À Himare, les premières pluies de mon été torride font leur entrée en scène. Qu'importe! Me voilà à Gjirokaster, la ville ottomane de naissance d'Ismail Kadare et d'Enver Hoxha. Je découvre l'un des 700.000 bunkers de l'ère Hoxha. Il s'agit d'un ancien abri antiatomique qui servait en fait de centre de torture... Maisons à tourelles (la Kulle turque), toits en lauzes, rues biscornues s'adaptent parfaitement à cette ville verticale tout en dénivelé. Nous sommes ici à Lazarat, la capitale européenne de l'herbe. Les policiers font mine de contrôler les voitures qui remontent vers le nord. Les policiers font mine de contrôler les voitures. La bonne blague. Pourtant, sous la pression de l’UE (pays candidat), le pays semble avoir déclenché une guerre contre ce village qui générait quelques milliards d’euros à la revente. Le pays est à l’image de la Sicile, des Pouilles, de la Corse. C’est l’Europe mafieuse, celle de l’économie informelle, d'une société encore parfois régie par le droit du sang. Celle d’une société conservatrice où les femmes n’ont pas leur place dans des cafés villageois bondés le soir venue (le xhiro); les hommes y jouent aux cartes, dominos, échecs, parient sur le foot et autres. Entre leur présence dans les cafés et la sieste de l’après-midi, je me demande bien quand ils ravaillent. À Berat, la superbe château domine la “ville aux mille fenêtres”. Gjirokaster la grise, Berat la blanche, cités UNESCO.
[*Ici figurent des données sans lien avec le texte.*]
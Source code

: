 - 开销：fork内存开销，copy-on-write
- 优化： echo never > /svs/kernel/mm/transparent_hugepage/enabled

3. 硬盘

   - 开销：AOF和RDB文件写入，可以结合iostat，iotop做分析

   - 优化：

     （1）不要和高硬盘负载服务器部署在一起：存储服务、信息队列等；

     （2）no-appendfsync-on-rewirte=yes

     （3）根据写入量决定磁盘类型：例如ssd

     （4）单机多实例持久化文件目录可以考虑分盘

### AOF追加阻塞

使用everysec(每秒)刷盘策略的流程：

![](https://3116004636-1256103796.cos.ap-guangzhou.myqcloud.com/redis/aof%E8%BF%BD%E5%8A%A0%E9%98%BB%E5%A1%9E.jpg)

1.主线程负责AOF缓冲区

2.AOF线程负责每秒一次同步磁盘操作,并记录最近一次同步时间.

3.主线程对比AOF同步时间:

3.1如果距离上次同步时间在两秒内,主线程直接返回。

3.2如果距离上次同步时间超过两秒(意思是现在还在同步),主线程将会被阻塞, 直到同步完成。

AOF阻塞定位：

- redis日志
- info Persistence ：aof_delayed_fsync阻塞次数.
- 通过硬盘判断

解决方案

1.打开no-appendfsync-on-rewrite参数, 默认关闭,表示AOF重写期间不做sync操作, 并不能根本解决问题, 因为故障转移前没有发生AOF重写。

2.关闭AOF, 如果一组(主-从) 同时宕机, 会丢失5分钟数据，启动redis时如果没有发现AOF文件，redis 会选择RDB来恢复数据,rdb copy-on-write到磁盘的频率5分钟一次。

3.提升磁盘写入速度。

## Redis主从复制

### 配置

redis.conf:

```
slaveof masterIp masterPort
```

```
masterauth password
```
Je remonte le pays jusqu’à Tirana où mon filou a passé un très long moment. Les Aigles sont toujours aussi accueillants: on ne me fait pas toujours payé le bus, ce cafetier me dit “Free for tourists!”. Que se passera-t-il lorsque ces pays deviendront plus touristiques et membres d’une UE libérale? Ce sera peut-être le début d’une histoire, espérons nullement la fin de l’Histoire chère à Francis Fukuyama. Il est temps d'avaler un burek, un yaourt, de visiter les rares lieux d’intérêt de la capitale: la mosquée Et'Ehem Bey, le parc, le Blok, ancien carré des dirigeants du régime où Hoxha avait sa résidence. Je recherche des tekkes, lieux de culte des Bektâchî, une secte chiite basée sur le mysticisme soufi qui tolère la consummation du porc et de l’alcool. Nulle envie de rejoindre Athènes. Le ferry pour Bari est tout près, je m’y engouffre, retour au pays de la mamma!